The framework has five steps:

  1. Independent fine-tuning per task to identify each task's "core parameter region" (parameters with largest update magnitudes)
  2. Task clustering by core region overlap — tasks sharing similar core regions are grouped for joint training
  3. Parameter transplantation — core parameters from individually fine-tuned models are directly transplanted into a unified backbone
  4. SLERP fusion — non-core parameters are merged via Spherical Linear Interpolation, enabling geometry-aware blending that avoids abrupt transitions
  5. Pipeline SFT with core regions frozen to prevent catastrophic forgetting

The key finding: full multi-task SFT (uniform parameter updates across all tasks) consistently achieves the lowest performance across all tasks and configurations. Even heuristic multi-stage approaches (training tasks in sequence) only partially mitigate interference. CPI-FT consistently outperforms both — revealing that temporal task scheduling alone is insufficient without explicit structural parameter isolation.

This extends the sparse subnetwork finding from RL. Does reinforcement learning update only a small fraction of parameters? showed that RL naturally converges on sparse parameter subsets.

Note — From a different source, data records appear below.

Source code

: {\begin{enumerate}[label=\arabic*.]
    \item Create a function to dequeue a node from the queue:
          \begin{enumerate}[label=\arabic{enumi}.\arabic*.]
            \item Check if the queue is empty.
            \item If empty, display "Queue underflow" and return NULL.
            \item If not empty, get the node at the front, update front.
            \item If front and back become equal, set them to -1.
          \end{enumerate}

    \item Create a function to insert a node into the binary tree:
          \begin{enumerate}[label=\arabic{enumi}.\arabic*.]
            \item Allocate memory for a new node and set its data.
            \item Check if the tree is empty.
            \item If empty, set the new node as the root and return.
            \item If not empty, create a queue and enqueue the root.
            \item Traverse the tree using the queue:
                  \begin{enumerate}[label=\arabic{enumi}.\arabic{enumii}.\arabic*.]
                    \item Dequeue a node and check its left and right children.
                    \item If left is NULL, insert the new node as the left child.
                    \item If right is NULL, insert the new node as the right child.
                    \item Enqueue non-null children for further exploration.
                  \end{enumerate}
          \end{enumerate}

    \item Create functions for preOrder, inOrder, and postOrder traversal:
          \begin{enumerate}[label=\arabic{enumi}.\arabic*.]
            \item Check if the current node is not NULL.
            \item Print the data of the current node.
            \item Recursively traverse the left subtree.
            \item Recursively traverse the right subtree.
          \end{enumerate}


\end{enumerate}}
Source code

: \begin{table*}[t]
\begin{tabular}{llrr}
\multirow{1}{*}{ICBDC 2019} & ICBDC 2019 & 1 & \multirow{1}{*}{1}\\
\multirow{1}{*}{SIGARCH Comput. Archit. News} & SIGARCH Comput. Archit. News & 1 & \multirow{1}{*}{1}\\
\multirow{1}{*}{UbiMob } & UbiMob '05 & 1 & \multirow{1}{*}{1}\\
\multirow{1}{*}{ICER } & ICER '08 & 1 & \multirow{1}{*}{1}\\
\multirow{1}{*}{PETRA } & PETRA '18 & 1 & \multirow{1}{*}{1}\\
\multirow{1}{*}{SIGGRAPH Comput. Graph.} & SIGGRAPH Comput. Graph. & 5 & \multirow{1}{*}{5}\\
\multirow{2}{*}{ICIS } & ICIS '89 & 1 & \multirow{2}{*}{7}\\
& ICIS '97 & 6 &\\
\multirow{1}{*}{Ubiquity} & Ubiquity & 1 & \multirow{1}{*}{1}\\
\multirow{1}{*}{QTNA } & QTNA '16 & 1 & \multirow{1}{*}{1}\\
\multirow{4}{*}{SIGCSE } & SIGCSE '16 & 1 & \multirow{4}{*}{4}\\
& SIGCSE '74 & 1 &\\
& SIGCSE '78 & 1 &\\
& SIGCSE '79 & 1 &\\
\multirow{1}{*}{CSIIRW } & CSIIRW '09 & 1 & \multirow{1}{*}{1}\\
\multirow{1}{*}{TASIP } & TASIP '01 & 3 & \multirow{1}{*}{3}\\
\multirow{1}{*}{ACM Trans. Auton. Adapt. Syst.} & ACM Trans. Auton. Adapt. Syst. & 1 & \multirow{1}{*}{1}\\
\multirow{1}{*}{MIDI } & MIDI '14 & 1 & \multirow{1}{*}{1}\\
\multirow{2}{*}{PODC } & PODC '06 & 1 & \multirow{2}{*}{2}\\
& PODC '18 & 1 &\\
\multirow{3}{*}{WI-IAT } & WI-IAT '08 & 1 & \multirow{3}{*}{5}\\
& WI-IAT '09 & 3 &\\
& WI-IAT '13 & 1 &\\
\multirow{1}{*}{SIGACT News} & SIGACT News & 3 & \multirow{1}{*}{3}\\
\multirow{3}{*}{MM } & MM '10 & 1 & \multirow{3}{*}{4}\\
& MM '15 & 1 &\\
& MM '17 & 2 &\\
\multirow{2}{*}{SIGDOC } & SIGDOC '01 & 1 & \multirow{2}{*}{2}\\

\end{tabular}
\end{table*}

CPI-FT shows that SFT exhibits the same structure — task-relevant changes are concentrated in specific regions — and that explicitly identifying and protecting these regions enables better multi-task adaptation.

The connection to catastrophic forgetting in safety alignment is direct: "Can model developers allow users to fine-tune their aligned models on custom datasets while retaining safety?" CPI-FT suggests yes — by freezing the core parameter regions associated with safety alignment during subsequent task-specific fine-tuning.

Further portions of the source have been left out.